Work to be completed =>
The only thing to report is how many lines of the data contain the word "order".

Extracted data =>

——————————

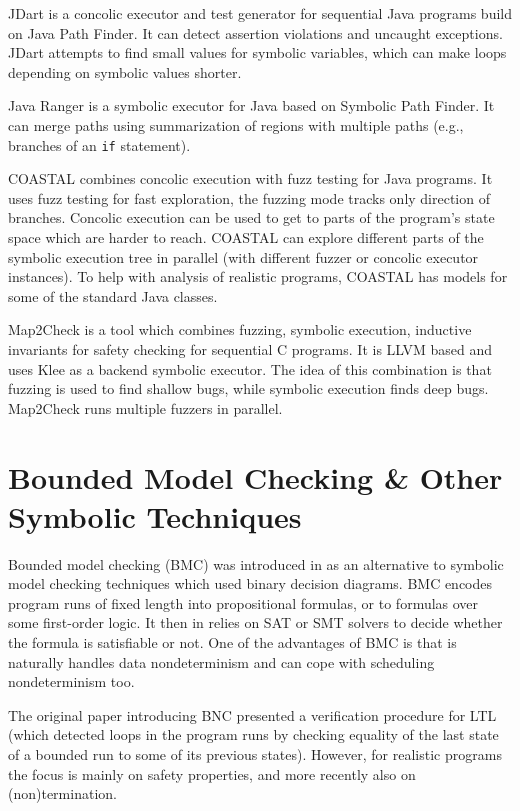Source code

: JDart  is a concolic executor and test generator for sequential Java programs build on Java Path Finder.
It can detect assertion violations and uncaught exceptions.
JDart attempts to find small values for symbolic variables, which can make loops depending on symbolic values shorter.

Java Ranger  is a symbolic executor for Java based on Symbolic Path Finder.
It can merge paths using summarization of regions with multiple paths (e.g., branches of an \texttt{if} statement). %

COASTAL  combines concolic execution with fuzz testing for Java programs.
It uses fuzz testing for fast exploration, the fuzzing mode tracks only direction of branches.
Concolic execution can be used to get to parts of the program's state space which are harder to reach.
COASTAL can explore different parts of the symbolic execution tree in parallel (with different fuzzer or concolic executor instances).
To help with analysis of realistic programs, COASTAL has models for some of the standard Java classes. %

Map2Check  is a tool which combines fuzzing, symbolic execution, inductive invariants for safety checking for sequential C programs.
It is LLVM based and uses Klee as a backend symbolic executor.
The idea of this combination is that fuzzing is used to find shallow bugs, while symbolic execution finds deep bugs.
Map2Check runs multiple fuzzers in parallel.



\section{Bounded Model Checking \& Other Symbolic Techniques}\label{sec:stateoftheart:bmc}

Bounded model checking (BMC) was introduced in  as an alternative to
symbolic model checking techniques which used binary decision diagrams.
BMC encodes program runs of fixed length into propositional formulas, or to
formulas over some first-order logic.
It then in relies on SAT or SMT solvers to decide whether the formula is satisfiable
or not.
One of the advantages of BMC is that is naturally handles data nondeterminism and can cope with scheduling nondeterminism too.

The original paper introducing BNC presented a verification procedure for LTL
(which detected loops in the program runs by checking equality of the last
state of a bounded run to some of its previous states).
However, for realistic programs the focus is mainly on safety properties, and
more recently also on (non)termination.

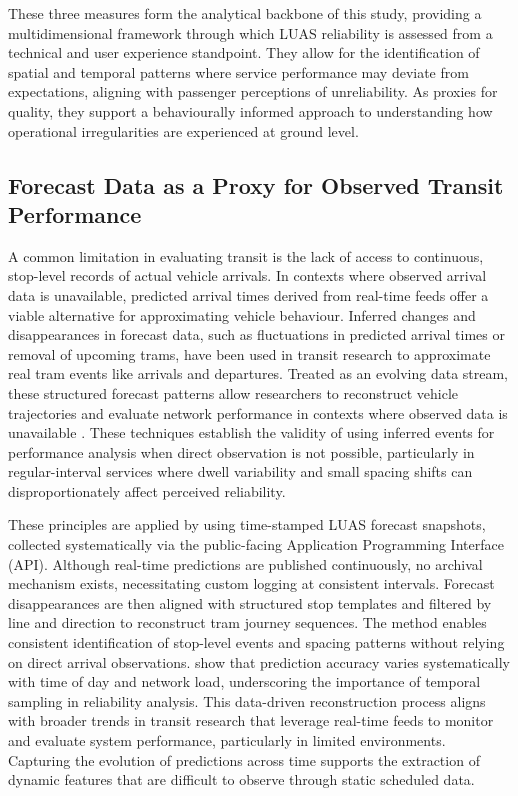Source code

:     These three measures form the analytical backbone of this study, providing a multidimensional framework through which LUAS reliability is assessed from a technical and user experience standpoint. They allow for the identification of spatial and temporal patterns where service performance may deviate from expectations, aligning with passenger perceptions of unreliability. As proxies for quality, they support a behaviourally informed approach to understanding how operational irregularities are experienced at ground level.

\subsection*{Forecast Data as a Proxy for Observed Transit Performance}

    A common limitation in evaluating transit is the lack of access to continuous, stop-level records of actual vehicle arrivals. In contexts where observed arrival data is unavailable, predicted arrival times derived from real-time feeds offer a viable alternative for approximating vehicle behaviour. Inferred changes and disappearances in forecast data, such as fluctuations in predicted arrival times or removal of upcoming trams, have been used in transit research to approximate real tram events like arrivals and departures. Treated as an evolving data stream, these structured forecast patterns allow researchers to reconstruct vehicle trajectories and evaluate network performance in contexts where observed data is unavailable \parencites{sun2016smart}{muller2001trip}. These techniques establish the validity of using inferred events for performance analysis when direct observation is not possible, particularly in regular-interval services where dwell variability and small spacing shifts can disproportionately affect perceived reliability.

    These principles are applied by using time-stamped LUAS forecast snapshots, collected systematically via the public-facing Application Programming Interface (API). Although real-time predictions are published continuously, no archival mechanism exists, necessitating custom logging at consistent intervals. Forecast disappearances are then aligned with structured stop templates and filtered by line and direction to reconstruct tram journey sequences. The method enables consistent identification of stop-level events and spacing patterns without relying on direct arrival observations. \textcite{xu2017arrival} show that prediction accuracy varies systematically with time of day and network load, underscoring the importance of temporal sampling in reliability analysis. This data-driven reconstruction process aligns with broader trends in transit research that leverage real-time feeds to monitor and evaluate system performance, particularly in limited environments. Capturing the evolution of predictions across time supports the extraction of dynamic features that are difficult to observe through static scheduled data.

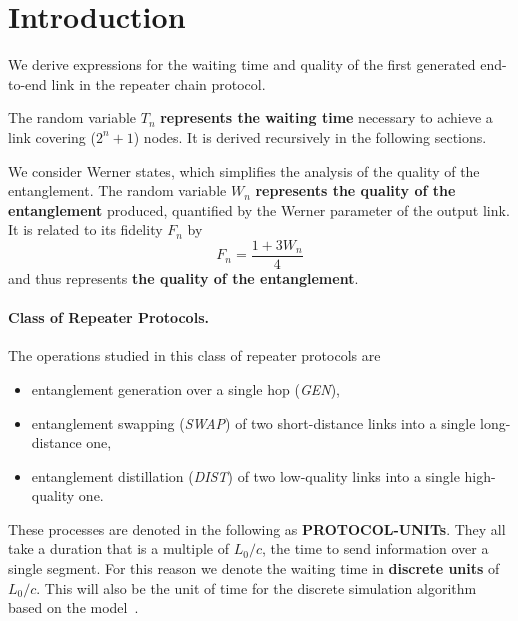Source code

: \documentclass{masterthesis}
\begin{document}
\section{Introduction}

We derive expressions for the waiting time and quality of the first generated end-to-end link in the repeater chain protocol.

The random variable $T_{n}$ \textbf{represents the waiting time} necessary to achieve a link covering ($2^{n}+1$) nodes. 
It is derived recursively in the following sections.

We consider Werner states, which simplifies the analysis of the quality of the entanglement. %
The random variable $W_{n}$ \textbf{represents the quality of the entanglement} produced, quantified by the Werner parameter of the output link. It is related to its fidelity $F_{n}$ by %
\begin{equation}
    F_{n} = \frac{1 + 3 W_{n}}{4}
\end{equation}
and thus represents \textbf{the quality of the entanglement}.


\paragraph*{Class of Repeater Protocols.}

The operations studied in this class of repeater protocols are
\begin{itemize}
    \item entanglement generation over a single hop (\textit{GEN}),
    \item entanglement swapping (\textit{SWAP}) of two short-distance links into a single long-distance one,
    \item entanglement distillation (\textit{DIST}) of two low-quality links into a single high-quality one.
\end{itemize}
These processes are denoted in the following as \textbf{PROTOCOL-UNITs}. They all take a duration that is a multiple of ${L_0}/{c}$, the time to send information over a single segment. For this reason we denote the waiting time in \textbf{discrete units} of ${L_0}/{c}$. 
This will also be the unit of time for the discrete simulation algorithm based on the model~\cite{Li_2021}.
\end{document}
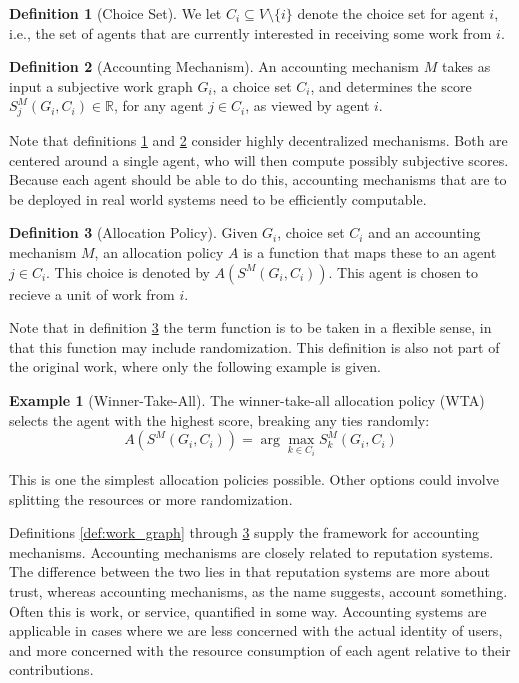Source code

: \documentclass[a4paper,11pt]{book}
\newcommand{\bb}{\mathbb}
\theoremstyle{definition}
\newtheorem{definition}{Definition}
\newtheorem*{example}{Example}
\begin{document}
\begin{definition}[Choice Set]
    We let $C_i \subseteq V \setminus \{i\}$ denote the choice set for agent $i$, i.e., the set of agents that
    are currently interested in receiving some work from $i$.
    \label{def:choice_set}
\end{definition}

\begin{definition}[Accounting Mechanism]
   An accounting mechanism $M$ takes as input a subjective work graph $G_i$, a choice set $C_i$, and
   determines the score $S_j^M(G_i, C_i) \in \bb{R}$, for any agent $j \in C_i$, as viewed by agent
   $i$.
   \label{def:acc_mech}
\end{definition}

Note that definitions \ref{def:choice_set} and \ref{def:acc_mech} consider highly decentralized mechanisms.
Both are centered around a single agent, who will then compute possibly subjective scores. Because each
agent should be able to do this, accounting mechanisms that are to be deployed in real world systems need
to be efficiently computable. 

\begin{definition}[Allocation Policy]
    Given $G_i$, choice set $C_i$ and an accounting mechanism $M$, an allocation policy $A$
    is a function that maps these to an agent $j \in C_i$. This choice is denoted
    by $A(S^M(G_i, C_i))$. This agent is chosen to recieve a unit of work from $i$.
    \label{def:all_pol}
\end{definition}

Note that in definition \ref{def:all_pol} the term function is to be taken in a flexible sense,
in that this function may include randomization. This definition is also not part of the original work,
where only the following example is given.

\begin{example}[Winner-Take-All]
   The winner-take-all allocation policy (WTA) selects the agent with the highest score,
   breaking any ties randomly:
   \begin{equation*}
       A(S^M(G_i, C_i)) = \arg \max_{k\in C_i} S_k^M(G_i, C_i) 
   \end{equation*}
\end{example}

This is one the simplest allocation policies possible. Other options could involve  
splitting the resources or more randomization.

Definitions \ref{def:work_graph} through \ref{def:all_pol} supply the framework for accounting
mechanisms. Accounting mechanisms are closely related to reputation systems. The difference
between the two lies in that reputation systems are more about trust, whereas accounting mechanisms,
as the name suggests, account something. Often this is work, or service, quantified in some way.
Accounting systems are applicable in cases where we are less concerned with the actual identity
of users, and more concerned with the resource consumption of each agent relative to their contributions.
\end{document}
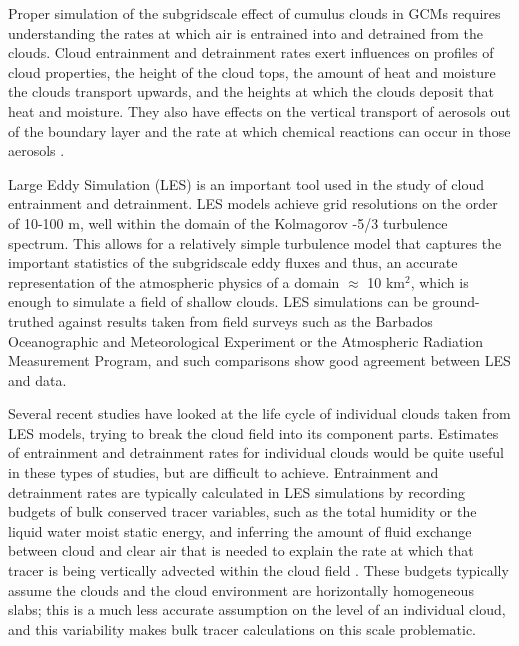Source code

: \documentclass[12pt]{article}
\begin{document}
Proper simulation of the subgridscale effect of cumulus clouds in GCMs requires 
understanding the rates at which air is entrained into and detrained from the 
clouds. Cloud entrainment and detrainment rates exert influences on profiles of 
cloud properties, the height of the cloud tops, the amount of heat and moisture 
the clouds transport upwards, and the heights at which the clouds deposit that 
heat and moisture.  They also have effects on the vertical transport of 
aerosols out of the boundary layer and the rate at which chemical reactions can 
occur in those aerosols \citep{Barahona2007,Anldrejczuk2008}.

Large Eddy Simulation (LES) is an important tool used in the study of cloud 
entrainment and detrainment. LES models achieve grid resolutions on the order 
of 10-100 m, well within the domain of the Kolmagorov -5/3 turbulence spectrum. 
This allows for a relatively simple turbulence model that captures the 
important statistics of the subgridscale eddy fluxes and thus, an accurate 
representation of the atmospheric physics of a domain $\approx$ 10 km$^{2}$, 
which is enough to simulate a field of shallow clouds. LES simulations can be 
ground-truthed against results taken from field surveys such as the Barbados 
Oceanographic and Meteorological Experiment \citep[BOMEX;][]{Holland1973} or 
the Atmospheric Radiation Measurement \citep[ARM;][]{Brown2002} Program, and 
such comparisons show good agreement between LES and data.

Several recent studies have looked at the life cycle of individual clouds taken 
from LES models, trying to break the cloud field into its component parts. 
Estimates of entrainment and detrainment rates for individual clouds would be 
quite useful in these types of studies, but are difficult to achieve. 
Entrainment and detrainment rates are typically calculated in LES simulations 
by recording budgets of bulk conserved tracer variables, such as the total 
humidity or the liquid water moist static energy, and inferring the amount of
fluid exchange between cloud and clear air that is needed to explain the rate 
at which that tracer is being vertically advected within the cloud field 
\citep{Siebesma1995}. These budgets typically assume the clouds and the cloud 
environment are horizontally homogeneous slabs; this is a much less accurate 
assumption on the level of an individual cloud, and this variability makes 
bulk tracer calculations on this scale problematic.
\end{document}

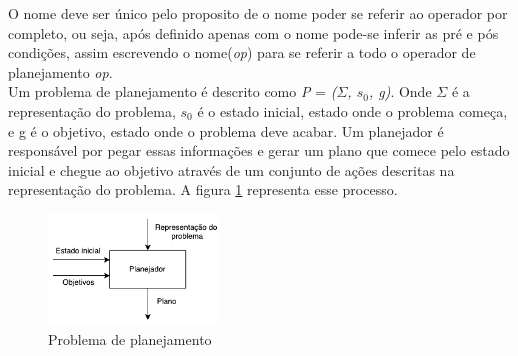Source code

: O nome deve ser único pelo proposito de o nome poder se referir ao operador por completo, ou seja, após definido apenas com o nome pode-se inferir as pré e pós condições, assim escrevendo o nome(\textit{op}) para se referir a todo o operador de planejamento \textit{op}. \\

Um problema de planejamento é descrito como \textit{P} = \textit{($\Sigma$, $s_{0}$, g)}. Onde $\Sigma$ é a representação do problema, $s_{0}$ é o estado inicial, estado onde o problema começa, e g é o objetivo, estado onde o problema deve acabar. Um planejador é responsável por pegar essas informações e gerar um plano que comece pelo estado inicial e chegue ao objetivo através de um conjunto de ações descritas na representação do problema. A figura \ref{fig:planmodelo} representa esse processo.

\begin{figure}[ht]
	\centering
	\includegraphics[width=0.4\textwidth]{fig/modelo.pdf}
	\caption{Problema de planejamento}
	\label{fig:planmodelo}
\end{figure} 






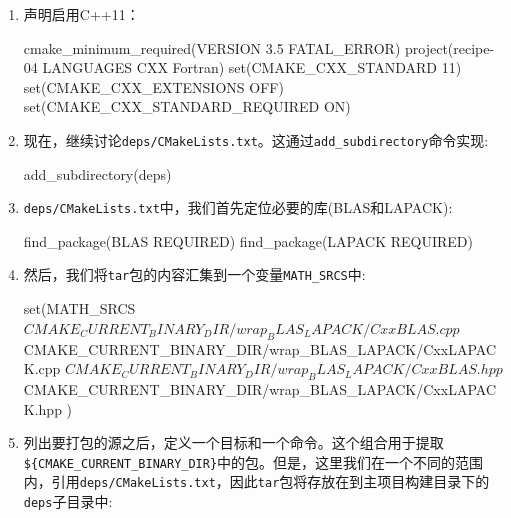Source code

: \begin{enumerate}
\item 声明启用C++11：

\begin{codebox}[cmake]
cmake_minimum_required(VERSION 3.5 FATAL_ERROR)
project(recipe-04 LANGUAGES CXX Fortran)
set(CMAKE_CXX_STANDARD 11)
set(CMAKE_CXX_EXTENSIONS OFF)
set(CMAKE_CXX_STANDARD_REQUIRED ON)
\end{codebox}

\item 现在，继续讨论\texttt{deps/CMakeLists.txt}。这通过\texttt{add\_subdirectory}命令实现:

\begin{codebox}[cmake]
add_subdirectory(deps)
\end{codebox}

\item \texttt{deps/CMakeLists.txt}中，我们首先定位必要的库(BLAS和LAPACK):

\begin{codebox}[cmake]
find_package(BLAS REQUIRED)
find_package(LAPACK REQUIRED)
\end{codebox}

\item 然后，我们将\texttt{tar}包的内容汇集到一个变量\texttt{MATH\_SRCS}中:

\begin{codebox}[cmake]
set(MATH_SRCS
  ${CMAKE_CURRENT_BINARY_DIR}/wrap_BLAS_LAPACK/CxxBLAS.cpp
  ${CMAKE_CURRENT_BINARY_DIR}/wrap_BLAS_LAPACK/CxxLAPACK.cpp
  ${CMAKE_CURRENT_BINARY_DIR}/wrap_BLAS_LAPACK/CxxBLAS.hpp
  ${CMAKE_CURRENT_BINARY_DIR}/wrap_BLAS_LAPACK/CxxLAPACK.hpp
  )
\end{codebox}

\item 列出要打包的源之后，定义一个目标和一个命令。这个组合用于提取\texttt{\$\{CMAKE\_CURRENT\_BINARY\_DIR\}}中的包。但是，这里我们在一个不同的范围内，引用\texttt{deps/CMakeLists.txt}，因此\texttt{tar}包将存放在到主项目构建目录下的\texttt{deps}子目录中:



\end{enumerate}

——————————

Response =>
2